Monday, 17 September 2012

Treasury fails taxpayer over Northern Rock


Treasury "slow off the mark" in nationalising Northern Rock.

The most senior civil servant at the Treasury has told MPs that the government should have acted more quickly to take Northern Rock into public hands after the run on the bank in 2007.

Sir Nicholas Macpherson was answering questions from the Public Accounts Committee, which is investigating claims that taxpayers will end up losing £2bn from the collapse and rescue of Northern Rock.

Customers started queueing in large numbers to pull out their money in mid-September, 2007, but it was not until the following February that the Chancellor Alistair Darling nationalised the stricken bank.

Sir Nicholas said that the Treasury was "slow off the mark in addressing the problem" and "we should have nationalised it earlier".

"There was a five month period of drift," he added, "And that made it quite likely that we would lose money on Northern Rock."

Officials spent the time assessing the state of Northern Rock and looking at the possibility of a rescue from one of several potential bidders, including Sir Richard Branson's Virgin Group.

After nationalisation Northern Rock was spilt into a so-called Good Bank, including customer deposits, branches and some mortgages, and a Bad Bank with billions pounds of problem mortgages.

Virgin Money ended up buying the Good Bank from the government last November.

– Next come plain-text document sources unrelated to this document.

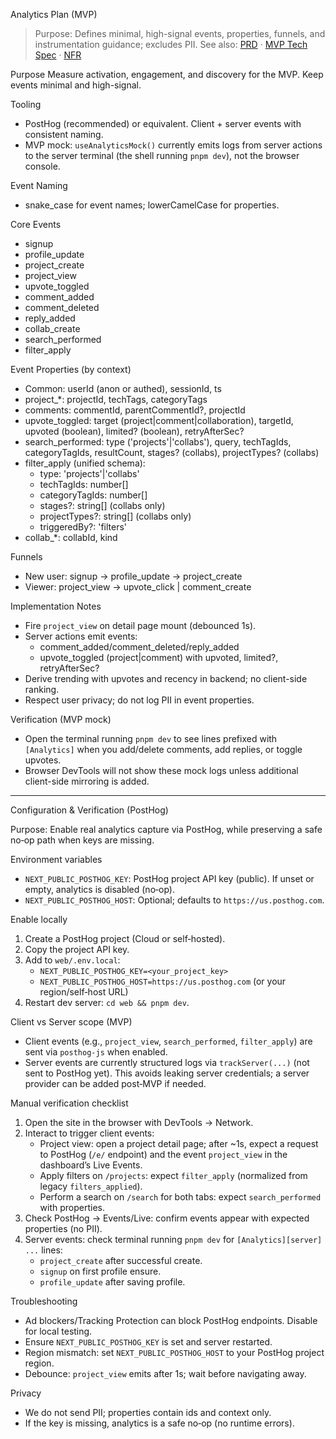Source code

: Analytics Plan (MVP)

> Purpose: Defines minimal, high-signal events, properties, funnels, and instrumentation guidance; excludes PII.
> See also: [PRD](../Product%20Requirement%20Document.md) · [MVP Tech Spec](MVP_TECH_SPEC.md) · [NFR](NFR.md)

Purpose
Measure activation, engagement, and discovery for the MVP. Keep events minimal and high-signal.

Tooling
- PostHog (recommended) or equivalent. Client + server events with consistent naming.
- MVP mock: `useAnalyticsMock()` currently emits logs from server actions to the server terminal (the shell running `pnpm dev`), not the browser console.

Event Naming
- snake_case for event names; lowerCamelCase for properties.

Core Events
- signup
- profile_update
- project_create
- project_view
- upvote_toggled
- comment_added
- comment_deleted
- reply_added
- collab_create
- search_performed
- filter_apply

Event Properties (by context)
- Common: userId (anon or authed), sessionId, ts
- project_*: projectId, techTags, categoryTags
- comments: commentId, parentCommentId?, projectId
- upvote_toggled: target (project|comment|collaboration), targetId, upvoted (boolean), limited? (boolean), retryAfterSec?
- search_performed: type ('projects'|'collabs'), query, techTagIds, categoryTagIds, resultCount, stages? (collabs), projectTypes? (collabs)
- filter_apply (unified schema):
  - type: 'projects'|'collabs'
  - techTagIds: number[]
  - categoryTagIds: number[]
  - stages?: string[] (collabs only)
  - projectTypes?: string[] (collabs only)
  - triggeredBy?: 'filters'
- collab_*: collabId, kind

Funnels
- New user: signup -> profile_update -> project_create
- Viewer: project_view -> upvote_click | comment_create

Implementation Notes
- Fire `project_view` on detail page mount (debounced 1s).
- Server actions emit events:
  - comment_added/comment_deleted/reply_added
  - upvote_toggled (project|comment) with upvoted, limited?, retryAfterSec?
- Derive trending with upvotes and recency in backend; no client-side ranking.
- Respect user privacy; do not log PII in event properties.

Verification (MVP mock)
- Open the terminal running `pnpm dev` to see lines prefixed with `[Analytics]` when you add/delete comments, add replies, or toggle upvotes.
- Browser DevTools will not show these mock logs unless additional client-side mirroring is added.

---

Configuration & Verification (PostHog)

Purpose: Enable real analytics capture via PostHog, while preserving a safe no‑op path when keys are missing.

Environment variables
- `NEXT_PUBLIC_POSTHOG_KEY`: PostHog project API key (public). If unset or empty, analytics is disabled (no‑op).
- `NEXT_PUBLIC_POSTHOG_HOST`: Optional; defaults to `https://us.posthog.com`.

Enable locally
1) Create a PostHog project (Cloud or self‑hosted).
2) Copy the project API key.
3) Add to `web/.env.local`:
   - `NEXT_PUBLIC_POSTHOG_KEY=<your_project_key>`
   - `NEXT_PUBLIC_POSTHOG_HOST=https://us.posthog.com` (or your region/self‑host URL)
4) Restart dev server: `cd web && pnpm dev`.

Client vs Server scope (MVP)
- Client events (e.g., `project_view`, `search_performed`, `filter_apply`) are sent via `posthog-js` when enabled.
- Server events are currently structured logs via `trackServer(...)` (not sent to PostHog yet). This avoids leaking server credentials; a server provider can be added post‑MVP if needed.

Manual verification checklist
1) Open the site in the browser with DevTools → Network.
2) Interact to trigger client events:
   - Project view: open a project detail page; after ~1s, expect a request to PostHog (`/e/` endpoint) and the event `project_view` in the dashboard’s Live Events.
   - Apply filters on `/projects`: expect `filter_apply` (normalized from legacy `filters_applied`).
   - Perform a search on `/search` for both tabs: expect `search_performed` with properties.
3) Check PostHog → Events/Live: confirm events appear with expected properties (no PII).
4) Server events: check terminal running `pnpm dev` for `[Analytics][server] ...` lines:
   - `project_create` after successful create.
   - `signup` on first profile ensure.
   - `profile_update` after saving profile.

Troubleshooting
- Ad blockers/Tracking Protection can block PostHog endpoints. Disable for local testing.
- Ensure `NEXT_PUBLIC_POSTHOG_KEY` is set and server restarted.
- Region mismatch: set `NEXT_PUBLIC_POSTHOG_HOST` to your PostHog project region.
- Debounce: `project_view` emits after 1s; wait before navigating away.

Privacy
- We do not send PII; properties contain ids and context only.
- If the key is missing, analytics is a safe no‑op (no runtime errors).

A National Audit Office report earlier this year suggested that the taxpayer would lose £2bn once all the mortgages were paid back.

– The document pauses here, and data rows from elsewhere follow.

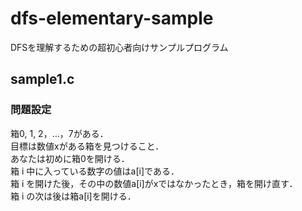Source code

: # dfs-elementary-sample
DFSを理解するための超初心者向けサンプルプログラム

## sample1.c
### 問題設定
箱0, 1, 2，…，7がある． <br>
目標は数値xがある箱を見つけること． <br>
あなたは初めに箱0を開ける． <br>
箱 i 中に入っている数字の値はa[i]である． <br>
箱 i を開けた後，その中の数値a[i]がxではなかったとき，箱を開け直す． <br>
箱 i の次は後は箱a[i]を開ける． <br>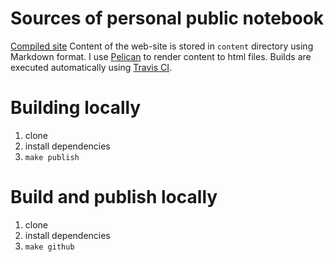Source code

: # Sources of personal public notebook

[Compiled site](https://serge-m.github.io/)
Content of the web-site is stored in `content` directory using Markdown format.
I use [Pelican](http://blog.getpelican.com/) to render content to html files.
Builds are executed automatically using [Travis CI](http://blog.getpelican.com/).

# Building locally
1. clone
2. install dependencies
3. `make publish`

# Build and publish locally
1. clone
2. install dependencies
3. `make github`
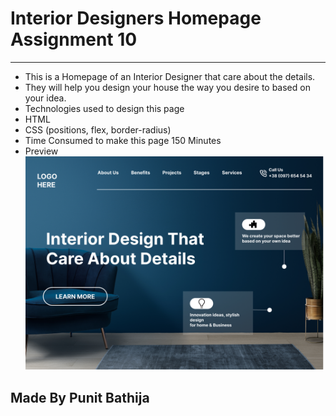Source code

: # Interior Designers Homepage Assignment 10

---

- This is a Homepage of an Interior Designer that care about the details.
- They will help you design your house the way you desire to based on your idea.
- Technologies used to design this page
- HTML
- CSS (positions, flex, border-radius)
- Time Consumed to make this page 150 Minutes
- Preview
  ![preview](./10.png)

## Made By Punit Bathija
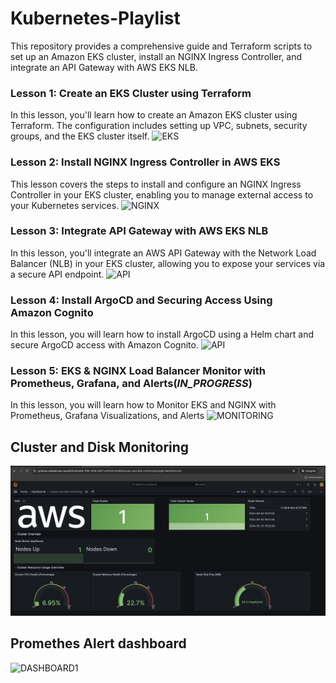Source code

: # Kubernetes-Playlist

This repository provides a comprehensive guide and Terraform scripts to set up an Amazon EKS cluster, install an NGINX Ingress Controller, and integrate an API Gateway with AWS EKS NLB.

### Lesson 1: Create an EKS Cluster using Terraform
In this lesson, you'll learn how to create an Amazon EKS cluster using Terraform. The configuration includes setting up VPC, subnets, security groups, and the EKS cluster itself.
![EKS](Lesson1/EKS.png)

### Lesson 2: Install NGINX Ingress Controller in AWS EKS
This lesson covers the steps to install and configure an NGINX Ingress Controller in your EKS cluster, enabling you to manage external access to your Kubernetes services.
![NGINX](Lesson2/NGINX.png)

### Lesson 3: Integrate API Gateway with AWS EKS NLB
In this lesson, you'll integrate an AWS API Gateway with the Network Load Balancer (NLB) in your EKS cluster, allowing you to expose your services via a secure API endpoint.
![API](Lesson3/APIGWW.png)

### Lesson 4: Install ArgoCD and Securing Access Using Amazon Cognito
In this lesson, you will learn how to install ArgoCD using a Helm chart and secure ArgoCD access with Amazon Cognito.
![API](Lesson4/argo-png-latest.png)

### Lesson 5: EKS & NGINX Load Balancer Monitor with Prometheus, Grafana, and Alerts(_IN_PROGRESS_)
In this lesson, you will learn how to Monitor EKS and NGINX with Prometheus, Grafana Visualizations, and Alerts
![MONITORING](Lesson5/monitoring.png)
## Cluster and Disk Monitoring
![DASHBOARD1](Lesson5/cluster_disk.png)
## Promethes Alert dashboard
![DASHBOARD1](Lesson5/promethues_alert.png)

The chair of the Public Accounts Committee, the Labour MP Margaret Hodge, said there was "A big question mark" over whether the public had received the best value .

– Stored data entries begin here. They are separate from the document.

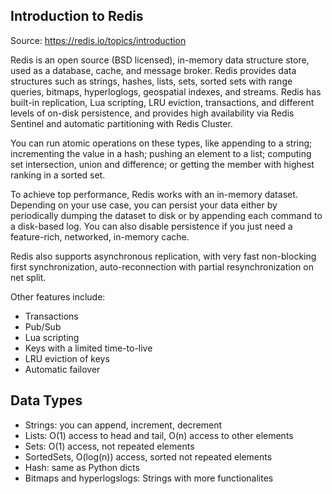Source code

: ## Introduction to Redis
Source: https://redis.io/topics/introduction

Redis is an open source (BSD licensed), in-memory data structure store, used as a database, cache, and message broker. Redis provides data structures such as strings, hashes, lists, sets, sorted sets with range queries, bitmaps, hyperloglogs, geospatial indexes, and streams. Redis has built-in replication, Lua scripting, LRU eviction, transactions, and different levels of on-disk persistence, and provides high availability via Redis Sentinel and automatic partitioning with Redis Cluster.

You can run atomic operations on these types, like appending to a string; incrementing the value in a hash; pushing an element to a list; computing set intersection, union and difference; or getting the member with highest ranking in a sorted set.

To achieve top performance, Redis works with an in-memory dataset. Depending on your use case, you can persist your data either by periodically dumping the dataset to disk or by appending each command to a disk-based log. You can also disable persistence if you just need a feature-rich, networked, in-memory cache.

Redis also supports asynchronous replication, with very fast non-blocking first synchronization, auto-reconnection with partial resynchronization on net split.

Other features include:

- Transactions
- Pub/Sub
- Lua scripting
- Keys with a limited time-to-live
- LRU eviction of keys
- Automatic failover

## Data Types
- Strings: you can append, increment, decrement
- Lists: O(1) access to head and tail, O(n) access to other elements
- Sets: O(1) access, not repeated elements
- SortedSets, O(log(n)) access, sorted not repeated elements
- Hash: same as Python dicts
- Bitmaps and hyperlogslogs: Strings with more functionalites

Sir Nicholas explained that estimates of the scale of the losses depended on forecasts of interest rates over a number of years, but that Northern Rock's borrowers were proving more reliable.

"These people are generally paying their mortgages and the money's coming in," he said.

Sir Nicholas Macpherson was already Permanent Secretary to the Treasury during the financial crisis. The role makes him, effectively, the Chancellor's chief policy adviser.

He admitted to MPs that officials had failed to anticipate the seriousness of Northern Rock's crisis in the summer of 2007.

"There was a monumental collective failure of which the Treasury was part," he told the committee.